No to mam na weekend pole do przemyśleń. Zawsze się nabijałem z nowoczesnych działów IT wyposażonych w różne kolorowe pufy, kanapy, stoły do gier a nawet huśtawki - generalnie miejsca wyglądające jak żłobki albo place zabaw. Nawet kolorystyka teletubisiowa jest dominującą.
Osobiście uznaję to za przejaw skrajnego zdziecinnienia pewnych grup społecznych a także przejaw jakiegoś zatrzymania się w rozwoju. Moim zdaniem to już wykracza daleko poza działania mające na celu budowanie przyjaznego i miłego dla oka biura.
Miałem już świadomość tego trendu:
https://www.opensourcedworkplace.com/news/what-office-planners-can-learn-from-kindergarten-design-and-6-companies-that-followed-kindergarten-design-principles
Osobiście raczej nie chciałbym pracować w takim miejscu i nie pracuję. Trend ten jednak wychodzi z biur co dla mnie jest już przerażające!

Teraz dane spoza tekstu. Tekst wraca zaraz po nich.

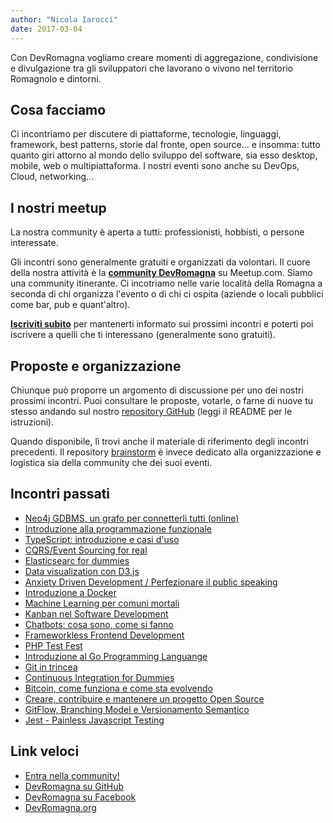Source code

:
 ```yaml
---
author: "Nicola Iarocci"
date: 2017-03-04
---
```


Con DevRomagna vogliamo creare momenti di aggregazione, condivisione
e divulgazione tra gli sviluppatori che lavorano o vivono nel territorio
Romagnolo e dintorni. 

## Cosa facciamo
Ci incontriamo per discutere di piattaforme, tecnologie, linguaggi, framework,
best patterns, storie dal fronte, open source... e insomma: tutto quanto giri
attorno al mondo dello sviluppo del software, sia esso desktop, mobile, web
o multipiattaforma. I nostri eventi sono anche su DevOps, Cloud, networking...

## I nostri meetup
La nostra community è aperta a tutti: professionisti, hobbisti, o persone
interessate. 

Gli incontri sono generalmente gratuiti e organizzati da volontari. Il cuore
della nostra attività è la **[community DevRomagna][1]** su Meetup.com. Siamo
una community itinerante. Ci incotriamo nelle varie località della Romagna
a seconda di chi organizza l'evento o di chi ci ospita (aziende o locali
pubblici come bar, pub e quant'altro).

**[Iscriviti subito][1]** per mantenerti informato sui prossimi incontri e poterti poi
iscrivere a quelli che ti interessano (generalmente sono gratuiti). 

## Proposte e organizzazione
Chiunque può proporre un argomento di discussione per uno dei nostri prossimi
incontri. Puoi consultare le proposte, votarle, o farne di nuove tu
stesso andando sul nostro [repository
GitHub](https://github.com/DevRomagna/eventi) (leggi il README per le
istruzioni). 

Quando disponibile, lì trovi anche il materiale di riferimento degli incontri
precedenti. Il repository
[brainstorm](https://github.com/DevRomagna/brainstorm) è invece dedicato alla
organizzazione e logistica sia della community che dei suoi eventi.

## Incontri passati
- [Neo4j GDBMS, un grafo per connetterli tutti (online)](https://www.meetup.com/it-IT/DevRomagna/events/269579666/)
- [Introduzione alla programmazione funzionale](https://www.meetup.com/it-IT/DevRomagna/events/265866894/)
- [TypeScript: introduzione e casi d'uso](https://www.meetup.com/it-IT/DevRomagna/events/260307622/)
- [CQRS/Event Sourcing for real](https://www.meetup.com/it-IT/DevRomagna/events/258490013/)
- [Elasticsearc for dummies](https://www.meetup.com/it-IT/DevRomagna/events/257990206/)
- [Data visualization con D3.js](https://www.meetup.com/it-IT/DevRomagna/events/256601308/)
- [Anxiety Driven Development / Perfezionare il public speaking](https://www.meetup.com/it-IT/DevRomagna/events/255195925/)
- [Introduzione a Docker](https://www.meetup.com/it-IT/DevRomagna/events/250403502/)
- [Machine Learning per comuni mortali](https://www.meetup.com/it-IT/DevRomagna/events/249113255/)
- [Kanban nel Software Development](https://www.meetup.com/it-IT/DevRomagna/events/247896848/)
- [Chatbots: cosa sono, come si fanno](https://www.meetup.com/it-IT/DevRomagna/events/247045707/)
- [Frameworkless Frontend
    Development](https://www.meetup.com/it-IT/DevRomagna/events/245313829/)
- [PHP Test Fest](https://www.meetup.com/it-IT/DevRomagna/events/245283762/)
- [Introduzione al Go Programming
    Languange](https://www.meetup.com/it-IT/DevRomagna/events/242114775/)
- [Git in trincea](https://www.meetup.com/it-IT/DevRomagna/events/240838433/)
- [Continuous Integration for
    Dummies](https://www.meetup.com/it-IT/DevRomagna/events/241083496/)
- [Bitcoin, come funziona e come sta
    evolvendo](https://www.meetup.com/it-IT/DevRomagna/events/238853473/)
- [Creare, contribuire e mantenere un progetto Open Source](https://www.meetup.com/it-IT/DevRomagna/events/239382597/)
- [GitFlow, Branching Model e Versionamento Semantico](https://www.meetup.com/it-IT/DevRomagna/events/239110404/)
- [Jest - Painless Javascript Testing](https://www.meetup.com/it-IT/DevRomagna/events/238796165/)


## Link veloci
- [Entra nella community!][1]
- [DevRomagna su GitHub](https://github.com/DevRomagna)
- [DevRomagna su Facebook](http://facebook.com/DevRomagna)
- [DevRomagna.org](/)

[1]: http://meetup.com/DevRomagna
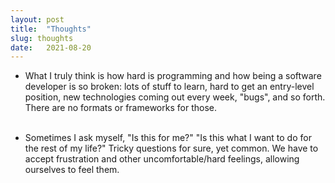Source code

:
 ```yaml
---
layout: post
title:  "Thoughts"
slug: thoughts
date:   2021-08-20
---
```


- What I truly think is how hard is programming and how being a software developer is so broken: lots of stuff to learn, hard to get an entry-level position, new technologies coming out every week, "bugs", and so forth. There are no formats or frameworks for those.<br><br>

- Sometimes I ask myself, "Is this for me?" "Is this what I want to do for the rest of my life?" Tricky questions for sure, yet common. We have to accept frustration and other uncomfortable/hard feelings, allowing ourselves to feel them.<br><br>



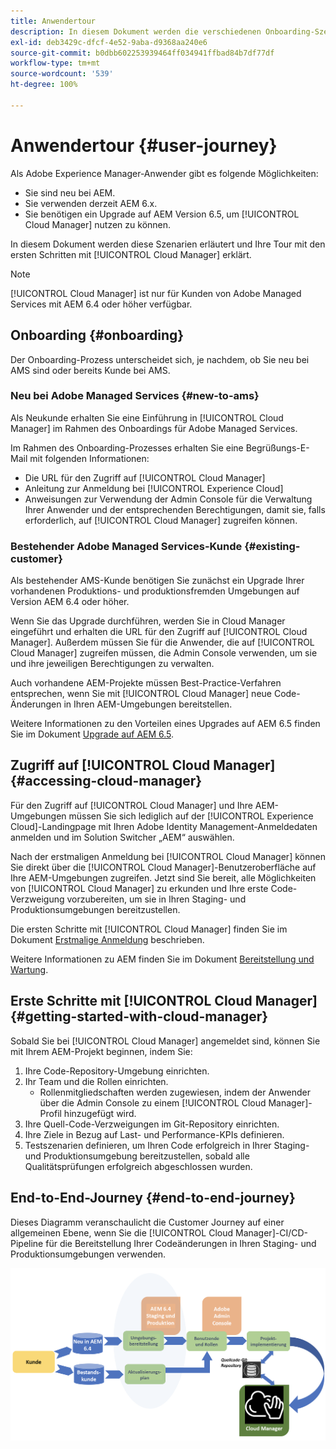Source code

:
 ```yaml
---
title: Anwendertour
description: In diesem Dokument werden die verschiedenen Onboarding-Szenarien beschrieben und die Tour mit den ersten Schritten mit Cloud Manager erklärt.
exl-id: deb3429c-dfcf-4e52-9aba-d9368aa240e6
source-git-commit: b0dbb602253939464ff034941ffbad84b7df77df
workflow-type: tm+mt
source-wordcount: '539'
ht-degree: 100%

---
```



# Anwendertour {#user-journey}

Als Adobe Experience Manager-Anwender gibt es folgende Möglichkeiten:

* Sie sind neu bei AEM.
* Sie verwenden derzeit AEM 6.x.
* Sie benötigen ein Upgrade auf AEM Version 6.5, um [!UICONTROL Cloud Manager] nutzen zu können.

In diesem Dokument werden diese Szenarien erläutert und Ihre Tour mit den ersten Schritten mit [!UICONTROL Cloud Manager] erklärt.

>[!NOTE]
>
>[!UICONTROL Cloud Manager] ist nur für Kunden von Adobe Managed Services mit AEM 6.4 oder höher verfügbar.

## Onboarding {#onboarding}

Der Onboarding-Prozess unterscheidet sich, je nachdem, ob Sie neu bei AMS sind oder bereits Kunde bei AMS.

### Neu bei Adobe Managed Services {#new-to-ams}

Als Neukunde erhalten Sie eine Einführung in [!UICONTROL Cloud Manager] im Rahmen des Onboardings für Adobe Managed Services.

Im Rahmen des Onboarding-Prozesses erhalten Sie eine Begrüßungs-E-Mail mit folgenden Informationen:

* Die URL für den Zugriff auf [!UICONTROL Cloud Manager]
* Anleitung zur Anmeldung bei [!UICONTROL Experience Cloud]
* Anweisungen zur Verwendung der Admin Console für die Verwaltung Ihrer Anwender und der entsprechenden Berechtigungen, damit sie, falls erforderlich, auf [!UICONTROL Cloud Manager] zugreifen können.

### Bestehender Adobe Managed Services-Kunde {#existing-customer}

Als bestehender AMS-Kunde benötigen Sie zunächst ein Upgrade Ihrer vorhandenen Produktions- und produktionsfremden Umgebungen auf Version AEM 6.4 oder höher.

Wenn Sie das Upgrade durchführen, werden Sie in Cloud Manager eingeführt und erhalten die URL für den Zugriff auf [!UICONTROL Cloud Manager]. Außerdem müssen Sie für die Anwender, die auf [!UICONTROL Cloud Manager] zugreifen müssen, die Admin Console verwenden, um sie und ihre jeweiligen Berechtigungen zu verwalten.

Auch vorhandene AEM-Projekte müssen Best-Practice-Verfahren entsprechen, wenn Sie mit [!UICONTROL Cloud Manager] neue Code-Änderungen in Ihren AEM-Umgebungen bereitstellen.

Weitere Informationen zu den Vorteilen eines Upgrades auf AEM 6.5 finden Sie im Dokument [Upgrade auf AEM 6.5](https://experienceleague.adobe.com/docs/experience-manager-65/deploying/upgrading/upgrade.html?lang=de).

## Zugriff auf [!UICONTROL Cloud Manager] {#accessing-cloud-manager}

Für den Zugriff auf [!UICONTROL Cloud Manager] und Ihre AEM-Umgebungen müssen Sie sich lediglich auf der [!UICONTROL Experience Cloud]-Landingpage mit Ihren Adobe Identity Management-Anmeldedaten anmelden und im Solution Switcher „AEM“ auswählen.

Nach der erstmaligen Anmeldung bei [!UICONTROL Cloud Manager] können Sie direkt über die [!UICONTROL Cloud Manager]-Benutzeroberfläche auf Ihre AEM-Umgebungen zugreifen. Jetzt sind Sie bereit, alle Möglichkeiten von [!UICONTROL Cloud Manager] zu erkunden und Ihre erste Code-Verzweigung vorzubereiten, um sie in Ihren Staging- und Produktionsumgebungen bereitzustellen.

Die ersten Schritte mit [!UICONTROL Cloud Manager] finden Sie im Dokument [Erstmalige Anmeldung](/help/getting-started/first-time-login.md) beschrieben.

Weitere Informationen zu AEM finden Sie im Dokument [Bereitstellung und Wartung](https://experienceleague.adobe.com/docs/experience-manager-65/deploying/deploying/deploy.html?lang=de).

## Erste Schritte mit [!UICONTROL Cloud Manager] {#getting-started-with-cloud-manager}

Sobald Sie bei [!UICONTROL Cloud Manager] angemeldet sind, können Sie mit Ihrem AEM-Projekt beginnen, indem Sie:

1. Ihre Code-Repository-Umgebung einrichten.
1. Ihr Team und die Rollen einrichten.
   * Rollenmitgliedschaften werden zugewiesen, indem der Anwender über die Admin Console zu einem [!UICONTROL Cloud Manager]-Profil hinzugefügt wird.
1. Ihre Quell-Code-Verzweigungen im Git-Repository einrichten.
1. Ihre Ziele in Bezug auf Last- und Performance-KPIs definieren.
1. Testszenarien definieren, um Ihren Code erfolgreich in Ihrer Staging- und Produktionsumgebung bereitzustellen, sobald alle Qualitätsprüfungen erfolgreich abgeschlossen wurden.

## End-to-End-Journey {#end-to-end-journey}

Dieses Diagramm veranschaulicht die Customer Journey auf einer allgemeinen Ebene, wenn Sie die [!UICONTROL Cloud Manager]-CI/CD-Pipeline für die Bereitstellung Ihrer Codeänderungen in Ihren Staging- und Produktionsumgebungen verwenden.

![End-to-End-Journey](/help/assets/screen_shot_2018-05-15at124004pm.png)
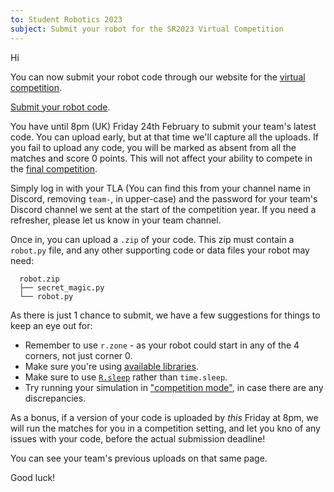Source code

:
```yaml
---
to: Student Robotics 2023
subject: Submit your robot for the SR2023 Virtual Competition
---
```


Hi

You can now submit your robot code through our website for the [virtual competition](https://studentrobotics.org/events/sr2023/virtual-competition/).

[Submit your robot code](https://studentrobotics.org/code-submitter/).

You have until 8pm (UK) Friday 24th February to submit your team's latest code. You can upload early, but at that time we'll capture all the uploads. If you fail to upload any code, you will be marked as absent from all the matches and score 0 points. This will not affect your ability to compete in the [final competition](https://studentrobotics.org/events/sr2023/competition/).

Simply log in with your TLA (You can find this from your channel name in Discord, removing `team-`, in upper-case) and the password for your team's Discord channel we sent at the start of the competition year. If you need a refresher, please let us know in your team channel.

Once in, you can upload a `.zip` of your code. This zip must contain a `robot.py` file, and any other supporting code or data files your robot may need:

```
  robot.zip
  ├── secret_magic.py
  └── robot.py
```

As there is just 1 chance to submit, we have a few suggestions for things to keep an eye out for:

- Remember to use `r.zone` - as your robot could start in any of the 4 corners, not just corner 0.
- Make sure you're using [available libraries](https://studentrobotics.org/docs/programming/python/libraries#simulator).
- Make sure to use [`R.sleep`](https://studentrobotics.org/docs/simulator/programming/#simulated-time) rather than `time.sleep`.
- Try running your simulation in ["competition mode"](https://github.com/srobo/competition-simulator/tree/main#competition-mode), in case there are any discrepancies.

As a bonus, if a version of your code is uploaded by _this_ Friday at 8pm, we will run the matches for you in a competition setting, and let you kno of any issues with your code, before the actual submission deadline!

You can see your team's previous uploads on that same page.

Good luck!
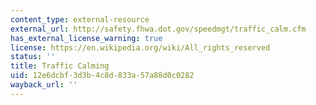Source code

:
 ```yaml
---
content_type: external-resource
external_url: http://safety.fhwa.dot.gov/speedmgt/traffic_calm.cfm
has_external_license_warning: true
license: https://en.wikipedia.org/wiki/All_rights_reserved
status: ''
title: Traffic Calming
uid: 12e6dcbf-3d3b-4c8d-833a-57a88d0c0282
wayback_url: ''
---
```


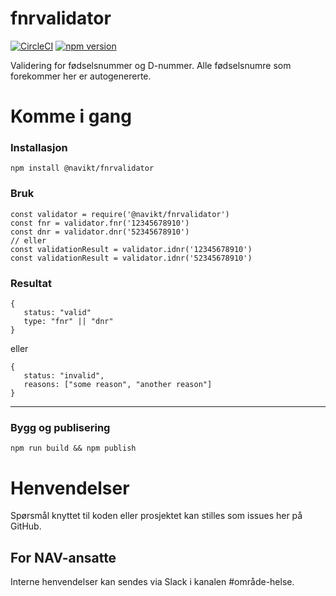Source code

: fnrvalidator
================

[![CircleCI](https://circleci.com/gh/navikt/fnrvalidator.svg?style=svg)](https://circleci.com/gh/navikt/fnrvalidator)
[![npm version](https://badge.fury.io/js/%40navikt%2Ffnrvalidator.svg)](https://badge.fury.io/js/%40navikt%2Ffnrvalidator)

Validering for fødselsnummer og D-nummer. Alle fødselsnumre som forekommer her er autogenererte.

# Komme i gang

### Installasjon
```
npm install @navikt/fnrvalidator
```

### Bruk
```
const validator = require('@navikt/fnrvalidator')
const fnr = validator.fnr('12345678910')
const dnr = validator.dnr('52345678910')
// eller
const validationResult = validator.idnr('12345678910')
const validationResult = validator.idnr('52345678910')
```

### Resultat
```
{
   status: "valid"
   type: "fnr" || "dnr"
}
```

eller

```
{
   status: "invalid",
   reasons: ["some reason", "another reason"]
}
```

---


### Bygg og publisering
```npm run build && npm publish```

# Henvendelser

Spørsmål knyttet til koden eller prosjektet kan stilles som issues her på GitHub.

## For NAV-ansatte

Interne henvendelser kan sendes via Slack i kanalen #område-helse.
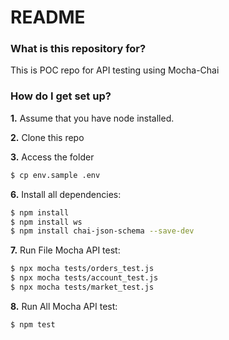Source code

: # README #

### What is this repository for? ###

This is POC repo for API testing using Mocha-Chai

### How do I get set up? ###

**1.** Assume that you have node installed.

**2.** Clone this repo

**3.** Access the folder

```sh
$ cp env.sample .env
```

**6.** Install all dependencies:
```sh
$ npm install
$ npm install ws
$ npm install chai-json-schema --save-dev
```

**7.** Run File Mocha API test:
```sh
$ npx mocha tests/orders_test.js
$ npx mocha tests/account_test.js
$ npx mocha tests/market_test.js
```

**8.** Run All Mocha API test:
```sh
$ npm test
```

https://aktywne.trojmiasto.pl/Plac-zabaw-dla-doroslych-powstanie-w-Parku-Reagana-n146915.html
https://www.google.com/search?q=place+zabaw+dla+doros%C5%82ych
Nie mam nic przeciwko zabawie. Wydaje mi się jednak, ze człowiek dorosły powinien mieć inne potrzeby w tym obszarze niż 3-talek.